• _What the task asks_: Every line below must be reproduced exactly. Copy them all.

(Exercise inputs begins)

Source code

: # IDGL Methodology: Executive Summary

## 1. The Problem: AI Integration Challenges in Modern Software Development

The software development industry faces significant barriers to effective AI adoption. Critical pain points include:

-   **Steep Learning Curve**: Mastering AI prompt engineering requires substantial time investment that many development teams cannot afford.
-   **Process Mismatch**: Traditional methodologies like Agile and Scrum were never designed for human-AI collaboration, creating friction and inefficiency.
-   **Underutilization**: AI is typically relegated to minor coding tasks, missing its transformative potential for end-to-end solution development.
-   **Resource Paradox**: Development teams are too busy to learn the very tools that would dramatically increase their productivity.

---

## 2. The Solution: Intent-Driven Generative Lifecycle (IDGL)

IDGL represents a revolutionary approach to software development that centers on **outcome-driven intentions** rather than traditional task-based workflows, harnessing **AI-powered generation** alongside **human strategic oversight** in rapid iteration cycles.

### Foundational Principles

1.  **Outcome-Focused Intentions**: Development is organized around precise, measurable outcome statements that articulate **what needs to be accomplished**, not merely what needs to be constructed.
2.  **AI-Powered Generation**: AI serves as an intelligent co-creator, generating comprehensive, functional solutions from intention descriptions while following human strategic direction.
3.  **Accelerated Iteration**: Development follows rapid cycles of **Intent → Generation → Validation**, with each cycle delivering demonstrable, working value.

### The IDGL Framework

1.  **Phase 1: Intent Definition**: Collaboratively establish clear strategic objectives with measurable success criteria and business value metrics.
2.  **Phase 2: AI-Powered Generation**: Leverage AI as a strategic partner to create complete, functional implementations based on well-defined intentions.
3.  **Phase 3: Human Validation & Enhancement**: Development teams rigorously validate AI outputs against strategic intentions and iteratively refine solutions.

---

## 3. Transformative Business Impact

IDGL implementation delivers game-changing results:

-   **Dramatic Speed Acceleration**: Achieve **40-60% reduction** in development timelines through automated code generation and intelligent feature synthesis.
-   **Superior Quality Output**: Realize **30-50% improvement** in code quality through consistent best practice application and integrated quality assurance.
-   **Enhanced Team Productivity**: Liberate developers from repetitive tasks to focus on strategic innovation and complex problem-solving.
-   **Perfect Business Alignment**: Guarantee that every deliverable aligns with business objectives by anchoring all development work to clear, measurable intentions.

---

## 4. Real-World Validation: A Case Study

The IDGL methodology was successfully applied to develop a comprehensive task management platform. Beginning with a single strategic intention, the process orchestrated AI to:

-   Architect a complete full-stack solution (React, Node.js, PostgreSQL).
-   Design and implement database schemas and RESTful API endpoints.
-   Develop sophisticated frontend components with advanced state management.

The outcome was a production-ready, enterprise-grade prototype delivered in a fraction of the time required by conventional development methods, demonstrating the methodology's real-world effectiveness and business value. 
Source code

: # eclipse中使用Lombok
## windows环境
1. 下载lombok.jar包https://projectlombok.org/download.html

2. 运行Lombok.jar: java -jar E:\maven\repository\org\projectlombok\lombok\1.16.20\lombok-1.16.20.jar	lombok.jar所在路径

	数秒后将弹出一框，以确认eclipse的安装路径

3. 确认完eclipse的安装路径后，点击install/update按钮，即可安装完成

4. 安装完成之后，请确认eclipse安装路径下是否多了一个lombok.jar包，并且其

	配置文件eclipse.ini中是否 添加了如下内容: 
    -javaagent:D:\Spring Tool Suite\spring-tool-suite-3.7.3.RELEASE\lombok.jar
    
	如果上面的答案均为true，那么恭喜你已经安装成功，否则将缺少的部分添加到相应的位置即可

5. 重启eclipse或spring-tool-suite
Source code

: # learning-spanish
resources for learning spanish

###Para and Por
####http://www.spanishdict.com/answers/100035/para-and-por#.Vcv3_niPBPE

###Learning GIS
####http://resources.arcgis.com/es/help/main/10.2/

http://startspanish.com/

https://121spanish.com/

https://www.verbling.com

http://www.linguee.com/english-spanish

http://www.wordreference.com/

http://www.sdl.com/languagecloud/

(Exercise inputs ends)

• _Result for this task_:
Source code

: # IDGL Methodology: Executive Summary

## 1. The Problem: AI Integration Challenges in Modern Software Development

The software development industry faces significant barriers to effective AI adoption. Critical pain points include:

-   **Steep Learning Curve**: Mastering AI prompt engineering requires substantial time investment that many development teams cannot afford.
-   **Process Mismatch**: Traditional methodologies like Agile and Scrum were never designed for human-AI collaboration, creating friction and inefficiency.
-   **Underutilization**: AI is typically relegated to minor coding tasks, missing its transformative potential for end-to-end solution development.
-   **Resource Paradox**: Development teams are too busy to learn the very tools that would dramatically increase their productivity.

---

## 2. The Solution: Intent-Driven Generative Lifecycle (IDGL)

IDGL represents a revolutionary approach to software development that centers on **outcome-driven intentions** rather than traditional task-based workflows, harnessing **AI-powered generation** alongside **human strategic oversight** in rapid iteration cycles.

### Foundational Principles

1.  **Outcome-Focused Intentions**: Development is organized around precise, measurable outcome statements that articulate **what needs to be accomplished**, not merely what needs to be constructed.
2.  **AI-Powered Generation**: AI serves as an intelligent co-creator, generating comprehensive, functional solutions from intention descriptions while following human strategic direction.
3.  **Accelerated Iteration**: Development follows rapid cycles of **Intent → Generation → Validation**, with each cycle delivering demonstrable, working value.

### The IDGL Framework

1.  **Phase 1: Intent Definition**: Collaboratively establish clear strategic objectives with measurable success criteria and business value metrics.
2.  **Phase 2: AI-Powered Generation**: Leverage AI as a strategic partner to create complete, functional implementations based on well-defined intentions.
3.  **Phase 3: Human Validation & Enhancement**: Development teams rigorously validate AI outputs against strategic intentions and iteratively refine solutions.

---

## 3. Transformative Business Impact

IDGL implementation delivers game-changing results:

-   **Dramatic Speed Acceleration**: Achieve **40-60% reduction** in development timelines through automated code generation and intelligent feature synthesis.
-   **Superior Quality Output**: Realize **30-50% improvement** in code quality through consistent best practice application and integrated quality assurance.
-   **Enhanced Team Productivity**: Liberate developers from repetitive tasks to focus on strategic innovation and complex problem-solving.
-   **Perfect Business Alignment**: Guarantee that every deliverable aligns with business objectives by anchoring all development work to clear, measurable intentions.

---

## 4. Real-World Validation: A Case Study

The IDGL methodology was successfully applied to develop a comprehensive task management platform. Beginning with a single strategic intention, the process orchestrated AI to:

-   Architect a complete full-stack solution (React, Node.js, PostgreSQL).
-   Design and implement database schemas and RESTful API endpoints.
-   Develop sophisticated frontend components with advanced state management.

The outcome was a production-ready, enterprise-grade prototype delivered in a fraction of the time required by conventional development methods, demonstrating the methodology's real-world effectiveness and business value. 
Source code

: # eclipse中使用Lombok
## windows环境
1. 下载lombok.jar包https://projectlombok.org/download.html

2. 运行Lombok.jar: java -jar E:\maven\repository\org\projectlombok\lombok\1.16.20\lombok-1.16.20.jar	lombok.jar所在路径

	数秒后将弹出一框，以确认eclipse的安装路径

3. 确认完eclipse的安装路径后，点击install/update按钮，即可安装完成

4. 安装完成之后，请确认eclipse安装路径下是否多了一个lombok.jar包，并且其

	配置文件eclipse.ini中是否 添加了如下内容: 
    -javaagent:D:\Spring Tool Suite\spring-tool-suite-3.7.3.RELEASE\lombok.jar
    
	如果上面的答案均为true，那么恭喜你已经安装成功，否则将缺少的部分添加到相应的位置即可

5. 重启eclipse或spring-tool-suite
Source code

: # learning-spanish
resources for learning spanish

###Para and Por
####http://www.spanishdict.com/answers/100035/para-and-por#.Vcv3_niPBPE

###Learning GIS
####http://resources.arcgis.com/es/help/main/10.2/

http://startspanish.com/

https://121spanish.com/

https://www.verbling.com

http://www.linguee.com/english-spanish

http://www.wordreference.com/

http://www.sdl.com/languagecloud/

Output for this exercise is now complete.